| | | AKP hükümetine güven oluşursa, faizlerin inmesi ve iç talep artışıyla ekonomi daha hızlı ve kalıcı bir büyüme sürecine girebilir. Bu güvenin oluşması AKPnin uygulayacağı politikalara bağlı. Parti yöneticileri, nasıl bir ekonomi politikası izleyeceklerini seçim beyannamesinde belirttiklerini ve buna harfiyen uyacaklarını söylüyorlar.
BEYANNAME, PROGRAMA BENZİYOR
Seçim beyannamesinin ekonomik programı, IMF destekli olarak uygulanan güçlü ekonomiye geçiş programına özellikle yapısal reformlar açısından önemli bir benzerlik gösteriyor. Görebildiğimiz kadarıyla, AKPnin IMF ile müzakere etmek istediği konular, faiz dışı fazla, kamu istihdamı, tarımsal desteklerin arttırılması, bazı vergi düzenlemeleri ve sosyal politikalar olacak.
Bunların hepsi çok önemli ve çözümü kaynak gerektiren sorunlar. AKPnin bu konulardaki daha somut önerilerini en kısa zamanda sunması gerekiyor. IMF ile yapılacak ilk toplantı çok önemli olacak.
Açıklamalarına göre, yeni hükümetin ilk icraatlarından birisi bakanlık sayısının azaltılması ve bir ekonomi bakanlığı kurulması olacak. Doğru bir karar. Bakanlığın yapısı, diğer ekonomik birimlerle ilişkisi ve kimlerin ekonomi yönetiminde olacağı ise önemli bir soru.
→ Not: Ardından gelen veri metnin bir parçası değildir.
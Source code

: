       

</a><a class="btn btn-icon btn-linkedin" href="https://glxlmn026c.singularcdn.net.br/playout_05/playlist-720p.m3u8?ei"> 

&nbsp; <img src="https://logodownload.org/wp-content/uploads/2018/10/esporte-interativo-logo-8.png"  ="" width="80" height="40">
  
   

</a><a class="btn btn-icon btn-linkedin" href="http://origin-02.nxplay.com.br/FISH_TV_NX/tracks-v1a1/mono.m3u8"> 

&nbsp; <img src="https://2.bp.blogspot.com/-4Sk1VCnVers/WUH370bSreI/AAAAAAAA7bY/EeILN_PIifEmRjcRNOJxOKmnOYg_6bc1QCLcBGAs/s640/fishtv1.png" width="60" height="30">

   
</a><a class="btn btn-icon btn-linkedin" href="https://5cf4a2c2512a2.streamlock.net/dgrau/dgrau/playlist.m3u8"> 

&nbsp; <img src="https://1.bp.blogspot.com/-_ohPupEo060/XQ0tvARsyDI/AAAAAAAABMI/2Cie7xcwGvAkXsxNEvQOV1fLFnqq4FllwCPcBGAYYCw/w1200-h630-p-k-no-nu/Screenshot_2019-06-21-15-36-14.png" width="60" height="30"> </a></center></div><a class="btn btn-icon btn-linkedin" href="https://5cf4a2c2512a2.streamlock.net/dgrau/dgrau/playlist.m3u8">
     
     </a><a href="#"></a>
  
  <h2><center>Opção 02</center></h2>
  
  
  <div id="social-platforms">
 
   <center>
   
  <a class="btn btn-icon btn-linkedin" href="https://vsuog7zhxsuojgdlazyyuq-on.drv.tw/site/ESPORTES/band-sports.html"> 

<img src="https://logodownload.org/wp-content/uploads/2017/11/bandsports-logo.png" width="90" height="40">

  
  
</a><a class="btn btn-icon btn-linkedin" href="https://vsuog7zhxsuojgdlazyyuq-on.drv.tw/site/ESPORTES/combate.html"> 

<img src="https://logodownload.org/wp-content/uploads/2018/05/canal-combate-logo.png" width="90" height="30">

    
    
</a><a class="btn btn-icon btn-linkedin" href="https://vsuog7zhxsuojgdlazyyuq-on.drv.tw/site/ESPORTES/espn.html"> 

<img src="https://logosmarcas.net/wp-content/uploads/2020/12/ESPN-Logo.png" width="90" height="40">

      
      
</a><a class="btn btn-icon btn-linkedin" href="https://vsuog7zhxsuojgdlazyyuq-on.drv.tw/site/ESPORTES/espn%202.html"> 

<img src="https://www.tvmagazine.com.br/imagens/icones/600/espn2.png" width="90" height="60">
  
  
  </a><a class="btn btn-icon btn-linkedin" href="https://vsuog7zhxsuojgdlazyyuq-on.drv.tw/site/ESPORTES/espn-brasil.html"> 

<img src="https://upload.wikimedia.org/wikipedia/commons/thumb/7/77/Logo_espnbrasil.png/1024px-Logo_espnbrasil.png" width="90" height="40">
Uygulanacak programın içeriği kadar, bunları uygulayacak kişilerin ehil olması da güvenin oluşmasında önemli bir paya sahip olacak.
AB OLUMLU SİNYALLER VERİYOR
Önümüzdeki günlerde bu soruların yanıtlarını olumlu bir şekilde almayı umuyoruz. AKPden ilk gelen açıklamalarda, özellikle AB ilişkilerinin öncelikli olması çok sevindirici. Bu konuda toplumsal desteğin de yüksek olacağını sanıyorum. AB tarafından da, AKPye olumlu sinyaller gelmesi son derece olumlu.
AKPnin önünde kısa sürede vermesi gereken iki uluslararası sınav var. Birisi, IMF müzakeresini başarıyla tamamlamak, diğeri ABden müzakere tarihi almaktır.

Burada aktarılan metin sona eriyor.